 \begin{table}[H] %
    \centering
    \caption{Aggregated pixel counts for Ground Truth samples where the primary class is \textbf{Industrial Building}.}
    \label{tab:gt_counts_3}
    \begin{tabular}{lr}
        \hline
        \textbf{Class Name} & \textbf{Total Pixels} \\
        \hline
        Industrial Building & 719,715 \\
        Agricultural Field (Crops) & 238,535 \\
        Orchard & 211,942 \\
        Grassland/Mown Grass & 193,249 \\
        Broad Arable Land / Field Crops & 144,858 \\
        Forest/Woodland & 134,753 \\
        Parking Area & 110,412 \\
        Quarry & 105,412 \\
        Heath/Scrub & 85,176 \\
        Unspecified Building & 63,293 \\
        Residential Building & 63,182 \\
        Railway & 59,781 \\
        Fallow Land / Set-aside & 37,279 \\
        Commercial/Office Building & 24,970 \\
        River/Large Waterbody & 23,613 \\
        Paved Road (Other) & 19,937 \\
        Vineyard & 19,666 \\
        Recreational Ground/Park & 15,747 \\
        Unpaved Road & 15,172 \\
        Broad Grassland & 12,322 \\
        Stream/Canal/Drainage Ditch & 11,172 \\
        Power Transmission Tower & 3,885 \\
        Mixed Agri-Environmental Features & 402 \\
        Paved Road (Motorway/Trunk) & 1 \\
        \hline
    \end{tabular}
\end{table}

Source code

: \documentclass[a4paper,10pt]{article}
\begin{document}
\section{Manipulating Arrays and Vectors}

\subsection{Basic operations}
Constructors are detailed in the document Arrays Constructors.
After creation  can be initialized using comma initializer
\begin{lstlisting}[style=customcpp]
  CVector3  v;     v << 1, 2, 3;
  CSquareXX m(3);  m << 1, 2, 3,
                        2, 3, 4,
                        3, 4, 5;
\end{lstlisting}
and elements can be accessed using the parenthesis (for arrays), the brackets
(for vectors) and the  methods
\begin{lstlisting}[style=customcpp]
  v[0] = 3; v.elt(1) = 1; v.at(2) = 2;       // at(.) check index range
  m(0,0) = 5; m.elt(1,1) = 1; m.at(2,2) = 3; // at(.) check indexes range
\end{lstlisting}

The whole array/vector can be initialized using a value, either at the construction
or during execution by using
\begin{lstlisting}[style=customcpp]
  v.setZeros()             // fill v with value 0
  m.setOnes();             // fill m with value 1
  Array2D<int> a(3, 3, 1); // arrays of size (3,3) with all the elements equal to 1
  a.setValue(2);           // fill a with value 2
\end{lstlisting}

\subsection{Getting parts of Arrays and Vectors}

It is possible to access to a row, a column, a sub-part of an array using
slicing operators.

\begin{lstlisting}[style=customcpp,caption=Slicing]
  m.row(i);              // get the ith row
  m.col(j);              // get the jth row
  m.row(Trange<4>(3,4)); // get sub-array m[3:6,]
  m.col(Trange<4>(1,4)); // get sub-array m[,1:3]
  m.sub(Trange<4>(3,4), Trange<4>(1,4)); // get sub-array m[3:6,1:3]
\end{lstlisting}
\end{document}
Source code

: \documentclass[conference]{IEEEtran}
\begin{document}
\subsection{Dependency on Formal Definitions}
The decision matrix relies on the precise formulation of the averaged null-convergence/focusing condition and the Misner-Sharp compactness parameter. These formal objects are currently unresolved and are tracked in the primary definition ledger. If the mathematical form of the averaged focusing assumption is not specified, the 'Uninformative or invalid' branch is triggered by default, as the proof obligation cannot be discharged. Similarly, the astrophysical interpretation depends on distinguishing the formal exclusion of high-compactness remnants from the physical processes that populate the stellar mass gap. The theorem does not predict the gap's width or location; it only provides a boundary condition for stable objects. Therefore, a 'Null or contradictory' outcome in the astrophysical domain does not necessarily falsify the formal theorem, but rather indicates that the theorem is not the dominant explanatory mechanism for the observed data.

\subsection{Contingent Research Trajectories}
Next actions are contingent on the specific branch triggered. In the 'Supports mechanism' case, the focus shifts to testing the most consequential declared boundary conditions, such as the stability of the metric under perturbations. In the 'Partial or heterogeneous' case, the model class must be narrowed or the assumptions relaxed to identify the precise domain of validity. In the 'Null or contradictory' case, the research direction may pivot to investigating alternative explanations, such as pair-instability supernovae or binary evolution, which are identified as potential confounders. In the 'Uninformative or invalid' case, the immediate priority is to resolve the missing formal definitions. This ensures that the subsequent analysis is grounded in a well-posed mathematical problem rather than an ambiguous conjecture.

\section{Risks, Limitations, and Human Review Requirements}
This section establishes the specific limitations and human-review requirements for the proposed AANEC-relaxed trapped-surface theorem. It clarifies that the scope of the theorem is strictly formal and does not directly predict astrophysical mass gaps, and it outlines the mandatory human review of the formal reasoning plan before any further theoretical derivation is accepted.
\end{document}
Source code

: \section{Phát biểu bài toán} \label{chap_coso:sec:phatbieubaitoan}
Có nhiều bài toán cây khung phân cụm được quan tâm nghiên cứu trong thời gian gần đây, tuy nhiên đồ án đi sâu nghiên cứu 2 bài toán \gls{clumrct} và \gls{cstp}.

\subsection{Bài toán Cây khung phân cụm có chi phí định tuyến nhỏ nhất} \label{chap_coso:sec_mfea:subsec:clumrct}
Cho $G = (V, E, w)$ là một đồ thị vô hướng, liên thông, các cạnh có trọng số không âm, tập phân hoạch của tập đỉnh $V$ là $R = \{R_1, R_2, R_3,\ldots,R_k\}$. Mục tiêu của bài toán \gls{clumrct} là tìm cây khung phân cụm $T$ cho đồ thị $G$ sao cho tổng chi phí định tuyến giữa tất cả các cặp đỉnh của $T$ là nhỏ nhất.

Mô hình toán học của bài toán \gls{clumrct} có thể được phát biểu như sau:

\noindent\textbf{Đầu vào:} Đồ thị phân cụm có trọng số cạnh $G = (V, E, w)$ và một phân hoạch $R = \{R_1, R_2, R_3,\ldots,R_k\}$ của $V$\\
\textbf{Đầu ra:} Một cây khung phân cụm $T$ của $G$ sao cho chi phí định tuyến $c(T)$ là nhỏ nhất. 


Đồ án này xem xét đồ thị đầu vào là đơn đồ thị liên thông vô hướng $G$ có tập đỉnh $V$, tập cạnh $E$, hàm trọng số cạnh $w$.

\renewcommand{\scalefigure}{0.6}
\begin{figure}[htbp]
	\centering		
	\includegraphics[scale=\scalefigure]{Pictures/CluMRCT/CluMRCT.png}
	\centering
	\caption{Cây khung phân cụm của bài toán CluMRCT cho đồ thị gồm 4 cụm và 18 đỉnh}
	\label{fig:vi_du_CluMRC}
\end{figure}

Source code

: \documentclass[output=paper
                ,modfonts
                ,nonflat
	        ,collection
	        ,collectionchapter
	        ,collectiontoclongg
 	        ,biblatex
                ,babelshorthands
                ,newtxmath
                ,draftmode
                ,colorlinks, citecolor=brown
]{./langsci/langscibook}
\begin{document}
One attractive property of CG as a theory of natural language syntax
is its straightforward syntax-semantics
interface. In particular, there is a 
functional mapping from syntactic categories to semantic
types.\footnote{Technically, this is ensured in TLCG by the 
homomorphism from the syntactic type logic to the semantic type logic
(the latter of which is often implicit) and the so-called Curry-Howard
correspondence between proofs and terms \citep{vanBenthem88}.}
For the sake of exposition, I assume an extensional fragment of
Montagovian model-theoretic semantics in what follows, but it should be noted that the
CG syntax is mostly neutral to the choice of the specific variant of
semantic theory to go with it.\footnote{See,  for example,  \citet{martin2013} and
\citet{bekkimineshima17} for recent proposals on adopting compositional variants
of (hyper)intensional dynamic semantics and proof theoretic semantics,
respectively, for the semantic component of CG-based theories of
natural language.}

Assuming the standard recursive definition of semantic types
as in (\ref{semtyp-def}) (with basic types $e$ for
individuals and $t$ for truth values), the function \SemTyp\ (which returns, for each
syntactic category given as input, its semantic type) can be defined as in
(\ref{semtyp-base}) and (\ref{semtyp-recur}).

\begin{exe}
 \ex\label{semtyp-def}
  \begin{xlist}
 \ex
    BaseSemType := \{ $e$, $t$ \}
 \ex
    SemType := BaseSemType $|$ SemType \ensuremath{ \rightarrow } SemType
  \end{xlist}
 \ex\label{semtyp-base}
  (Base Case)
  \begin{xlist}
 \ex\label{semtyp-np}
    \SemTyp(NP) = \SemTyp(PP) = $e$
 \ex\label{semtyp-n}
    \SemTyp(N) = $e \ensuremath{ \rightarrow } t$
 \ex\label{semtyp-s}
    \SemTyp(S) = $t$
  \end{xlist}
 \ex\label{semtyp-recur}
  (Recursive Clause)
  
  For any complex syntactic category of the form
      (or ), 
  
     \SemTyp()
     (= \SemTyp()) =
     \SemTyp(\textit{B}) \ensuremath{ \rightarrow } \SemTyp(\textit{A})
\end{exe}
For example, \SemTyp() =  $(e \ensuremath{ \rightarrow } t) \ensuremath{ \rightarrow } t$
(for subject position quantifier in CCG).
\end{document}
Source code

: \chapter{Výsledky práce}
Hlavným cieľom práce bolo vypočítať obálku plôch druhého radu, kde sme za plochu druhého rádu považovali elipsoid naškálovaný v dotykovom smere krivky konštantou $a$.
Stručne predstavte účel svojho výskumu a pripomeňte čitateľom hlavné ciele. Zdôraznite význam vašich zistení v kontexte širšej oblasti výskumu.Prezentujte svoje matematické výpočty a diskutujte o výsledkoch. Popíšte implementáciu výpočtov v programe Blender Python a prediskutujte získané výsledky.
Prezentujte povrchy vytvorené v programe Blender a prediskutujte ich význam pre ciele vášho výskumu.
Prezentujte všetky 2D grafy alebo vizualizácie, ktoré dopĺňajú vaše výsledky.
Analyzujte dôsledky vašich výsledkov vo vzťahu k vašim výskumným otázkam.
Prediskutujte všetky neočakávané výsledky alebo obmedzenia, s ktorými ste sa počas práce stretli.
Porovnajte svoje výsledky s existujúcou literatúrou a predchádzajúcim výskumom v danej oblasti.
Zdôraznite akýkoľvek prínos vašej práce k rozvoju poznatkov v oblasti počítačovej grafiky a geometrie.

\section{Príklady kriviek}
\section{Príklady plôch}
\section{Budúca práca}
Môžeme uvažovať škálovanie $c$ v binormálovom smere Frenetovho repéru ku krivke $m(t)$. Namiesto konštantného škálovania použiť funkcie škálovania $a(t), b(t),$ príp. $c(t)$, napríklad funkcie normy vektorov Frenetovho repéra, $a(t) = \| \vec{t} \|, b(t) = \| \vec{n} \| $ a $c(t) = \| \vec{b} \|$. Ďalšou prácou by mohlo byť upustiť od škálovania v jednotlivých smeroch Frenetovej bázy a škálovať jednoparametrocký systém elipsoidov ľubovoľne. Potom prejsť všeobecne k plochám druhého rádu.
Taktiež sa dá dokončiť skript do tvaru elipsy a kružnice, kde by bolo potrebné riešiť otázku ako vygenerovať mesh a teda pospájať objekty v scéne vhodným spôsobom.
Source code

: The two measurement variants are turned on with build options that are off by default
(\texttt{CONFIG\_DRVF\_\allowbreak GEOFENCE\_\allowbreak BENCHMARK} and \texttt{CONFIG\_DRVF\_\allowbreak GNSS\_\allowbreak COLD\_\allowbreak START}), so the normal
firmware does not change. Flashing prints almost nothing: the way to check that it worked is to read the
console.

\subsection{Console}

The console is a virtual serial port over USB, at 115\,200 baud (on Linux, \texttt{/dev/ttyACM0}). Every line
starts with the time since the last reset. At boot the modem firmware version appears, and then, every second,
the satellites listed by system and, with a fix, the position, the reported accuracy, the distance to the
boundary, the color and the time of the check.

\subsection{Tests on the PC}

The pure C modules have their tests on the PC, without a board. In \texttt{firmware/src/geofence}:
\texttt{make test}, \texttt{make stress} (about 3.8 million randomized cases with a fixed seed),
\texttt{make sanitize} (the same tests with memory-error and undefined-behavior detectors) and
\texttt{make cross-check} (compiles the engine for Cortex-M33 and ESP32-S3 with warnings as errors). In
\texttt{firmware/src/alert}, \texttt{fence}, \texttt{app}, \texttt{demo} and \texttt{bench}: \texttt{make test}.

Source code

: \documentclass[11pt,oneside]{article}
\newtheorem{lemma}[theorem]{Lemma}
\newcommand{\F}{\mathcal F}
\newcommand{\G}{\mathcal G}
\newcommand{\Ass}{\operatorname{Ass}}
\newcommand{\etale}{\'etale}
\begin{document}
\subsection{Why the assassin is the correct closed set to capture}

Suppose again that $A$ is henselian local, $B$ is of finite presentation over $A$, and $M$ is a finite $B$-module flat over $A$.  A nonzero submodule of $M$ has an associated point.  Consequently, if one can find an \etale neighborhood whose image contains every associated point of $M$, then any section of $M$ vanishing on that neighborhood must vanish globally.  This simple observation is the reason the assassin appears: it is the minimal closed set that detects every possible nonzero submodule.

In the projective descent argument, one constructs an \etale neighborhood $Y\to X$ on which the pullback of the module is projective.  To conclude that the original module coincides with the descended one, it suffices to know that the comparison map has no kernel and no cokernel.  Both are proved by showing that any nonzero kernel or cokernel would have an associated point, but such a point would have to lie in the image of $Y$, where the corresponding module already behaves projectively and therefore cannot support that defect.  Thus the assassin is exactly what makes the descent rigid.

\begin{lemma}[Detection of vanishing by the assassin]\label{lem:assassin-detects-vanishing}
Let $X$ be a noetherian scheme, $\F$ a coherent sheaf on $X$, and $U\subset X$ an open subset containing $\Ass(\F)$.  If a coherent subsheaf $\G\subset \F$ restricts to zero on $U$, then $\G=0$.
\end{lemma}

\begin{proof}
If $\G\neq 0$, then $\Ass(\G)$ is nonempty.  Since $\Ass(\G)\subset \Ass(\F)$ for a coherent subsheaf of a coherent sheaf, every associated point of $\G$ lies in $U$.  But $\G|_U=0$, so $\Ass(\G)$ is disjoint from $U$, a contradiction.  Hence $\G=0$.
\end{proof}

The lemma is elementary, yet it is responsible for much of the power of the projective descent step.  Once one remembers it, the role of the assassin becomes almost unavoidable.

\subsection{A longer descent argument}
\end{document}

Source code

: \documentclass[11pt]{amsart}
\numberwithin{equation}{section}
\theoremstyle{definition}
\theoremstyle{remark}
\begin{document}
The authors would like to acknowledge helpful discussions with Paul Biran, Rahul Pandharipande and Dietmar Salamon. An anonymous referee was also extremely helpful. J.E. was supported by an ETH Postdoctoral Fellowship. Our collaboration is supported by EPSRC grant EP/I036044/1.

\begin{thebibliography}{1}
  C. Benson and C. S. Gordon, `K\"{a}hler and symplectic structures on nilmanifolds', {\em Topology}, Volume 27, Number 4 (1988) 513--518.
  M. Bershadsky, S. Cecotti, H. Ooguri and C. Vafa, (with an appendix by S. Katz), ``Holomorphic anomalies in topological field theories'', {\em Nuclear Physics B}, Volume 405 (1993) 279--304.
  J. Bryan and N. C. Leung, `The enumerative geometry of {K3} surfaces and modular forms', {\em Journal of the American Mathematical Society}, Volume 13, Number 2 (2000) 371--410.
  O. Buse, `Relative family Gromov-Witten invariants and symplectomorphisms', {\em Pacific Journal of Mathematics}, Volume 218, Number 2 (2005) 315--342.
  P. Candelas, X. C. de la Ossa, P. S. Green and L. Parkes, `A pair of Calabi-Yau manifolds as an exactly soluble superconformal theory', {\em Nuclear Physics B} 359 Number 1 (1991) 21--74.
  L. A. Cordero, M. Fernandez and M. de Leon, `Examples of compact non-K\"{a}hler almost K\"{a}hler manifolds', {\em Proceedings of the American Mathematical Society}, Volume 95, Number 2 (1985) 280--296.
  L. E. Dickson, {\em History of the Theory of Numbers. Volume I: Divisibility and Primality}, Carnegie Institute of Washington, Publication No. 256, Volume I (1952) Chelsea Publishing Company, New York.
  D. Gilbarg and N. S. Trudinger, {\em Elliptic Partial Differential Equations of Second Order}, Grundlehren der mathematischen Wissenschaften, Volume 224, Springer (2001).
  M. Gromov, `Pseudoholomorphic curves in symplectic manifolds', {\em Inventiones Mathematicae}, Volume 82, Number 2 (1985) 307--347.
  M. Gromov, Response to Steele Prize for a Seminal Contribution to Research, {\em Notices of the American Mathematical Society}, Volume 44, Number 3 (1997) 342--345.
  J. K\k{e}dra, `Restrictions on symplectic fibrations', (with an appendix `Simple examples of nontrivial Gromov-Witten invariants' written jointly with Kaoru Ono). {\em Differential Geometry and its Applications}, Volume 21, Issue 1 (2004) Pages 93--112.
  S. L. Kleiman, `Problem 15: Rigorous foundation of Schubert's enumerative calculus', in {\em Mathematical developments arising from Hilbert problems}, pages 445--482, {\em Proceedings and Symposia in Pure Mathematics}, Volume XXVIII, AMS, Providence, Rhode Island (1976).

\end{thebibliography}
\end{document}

What you have to do
Repeat exactly the lines that run from the opening of the listing through the line holding "Unspecified Building & 63,293 \\". Leave out everything else.

Problem solution
 \begin{table}[H] %
    \centering
    \caption{Aggregated pixel counts for Ground Truth samples where the primary class is \textbf{Industrial Building}.}
    \label{tab:gt_counts_3}
    \begin{tabular}{lr}
        \hline
        \textbf{Class Name} & \textbf{Total Pixels} \\
        \hline
        Industrial Building & 719,715 \\
        Agricultural Field (Crops) & 238,535 \\
        Orchard & 211,942 \\
        Grassland/Mown Grass & 193,249 \\
        Broad Arable Land / Field Crops & 144,858 \\
        Forest/Woodland & 134,753 \\
        Parking Area & 110,412 \\
        Quarry & 105,412 \\
        Heath/Scrub & 85,176 \\
        Unspecified Building & 63,293 \\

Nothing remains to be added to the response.